Stored data:
=======
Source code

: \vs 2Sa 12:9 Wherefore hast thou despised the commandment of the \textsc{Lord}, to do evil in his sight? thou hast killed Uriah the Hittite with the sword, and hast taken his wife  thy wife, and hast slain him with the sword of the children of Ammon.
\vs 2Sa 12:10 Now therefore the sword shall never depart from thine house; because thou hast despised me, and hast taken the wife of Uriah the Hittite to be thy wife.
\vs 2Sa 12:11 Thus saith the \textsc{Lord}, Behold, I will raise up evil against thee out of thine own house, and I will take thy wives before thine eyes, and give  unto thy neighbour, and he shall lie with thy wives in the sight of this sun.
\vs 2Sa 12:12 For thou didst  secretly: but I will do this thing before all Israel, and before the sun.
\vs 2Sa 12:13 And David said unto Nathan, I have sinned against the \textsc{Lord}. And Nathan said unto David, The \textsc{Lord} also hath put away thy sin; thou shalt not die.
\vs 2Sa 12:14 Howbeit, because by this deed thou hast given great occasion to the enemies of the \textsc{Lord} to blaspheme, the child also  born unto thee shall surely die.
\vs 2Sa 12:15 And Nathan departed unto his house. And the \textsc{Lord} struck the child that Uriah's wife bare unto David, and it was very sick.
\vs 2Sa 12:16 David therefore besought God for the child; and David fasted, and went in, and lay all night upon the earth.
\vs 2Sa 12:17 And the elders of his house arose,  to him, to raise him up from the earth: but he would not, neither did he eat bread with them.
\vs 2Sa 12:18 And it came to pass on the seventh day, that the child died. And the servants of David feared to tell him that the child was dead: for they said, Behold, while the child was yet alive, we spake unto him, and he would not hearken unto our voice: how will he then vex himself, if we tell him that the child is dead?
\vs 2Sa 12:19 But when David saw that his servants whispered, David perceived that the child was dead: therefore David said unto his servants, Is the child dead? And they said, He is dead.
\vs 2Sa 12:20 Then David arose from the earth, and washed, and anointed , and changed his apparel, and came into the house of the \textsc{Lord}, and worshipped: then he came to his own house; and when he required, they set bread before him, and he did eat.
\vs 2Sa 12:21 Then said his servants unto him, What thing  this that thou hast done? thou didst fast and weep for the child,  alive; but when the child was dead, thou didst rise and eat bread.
=======
What you will do — Each line of the data is to be retyped exactly as shown.

Task answer —
Source code

: \vs 2Sa 12:9 Wherefore hast thou despised the commandment of the \textsc{Lord}, to do evil in his sight? thou hast killed Uriah the Hittite with the sword, and hast taken his wife  thy wife, and hast slain him with the sword of the children of Ammon.
\vs 2Sa 12:10 Now therefore the sword shall never depart from thine house; because thou hast despised me, and hast taken the wife of Uriah the Hittite to be thy wife.
\vs 2Sa 12:11 Thus saith the \textsc{Lord}, Behold, I will raise up evil against thee out of thine own house, and I will take thy wives before thine eyes, and give  unto thy neighbour, and he shall lie with thy wives in the sight of this sun.
\vs 2Sa 12:12 For thou didst  secretly: but I will do this thing before all Israel, and before the sun.
\vs 2Sa 12:13 And David said unto Nathan, I have sinned against the \textsc{Lord}. And Nathan said unto David, The \textsc{Lord} also hath put away thy sin; thou shalt not die.
\vs 2Sa 12:14 Howbeit, because by this deed thou hast given great occasion to the enemies of the \textsc{Lord} to blaspheme, the child also  born unto thee shall surely die.
\vs 2Sa 12:15 And Nathan departed unto his house. And the \textsc{Lord} struck the child that Uriah's wife bare unto David, and it was very sick.
\vs 2Sa 12:16 David therefore besought God for the child; and David fasted, and went in, and lay all night upon the earth.
\vs 2Sa 12:17 And the elders of his house arose,  to him, to raise him up from the earth: but he would not, neither did he eat bread with them.
\vs 2Sa 12:18 And it came to pass on the seventh day, that the child died. And the servants of David feared to tell him that the child was dead: for they said, Behold, while the child was yet alive, we spake unto him, and he would not hearken unto our voice: how will he then vex himself, if we tell him that the child is dead?
\vs 2Sa 12:19 But when David saw that his servants whispered, David perceived that the child was dead: therefore David said unto his servants, Is the child dead? And they said, He is dead.
\vs 2Sa 12:20 Then David arose from the earth, and washed, and anointed , and changed his apparel, and came into the house of the \textsc{Lord}, and worshipped: then he came to his own house; and when he required, they set bread before him, and he did eat.
\vs 2Sa 12:21 Then said his servants unto him, What thing  this that thou hast done? thou didst fast and weep for the child,  alive; but when the child was dead, thou didst rise and eat bread.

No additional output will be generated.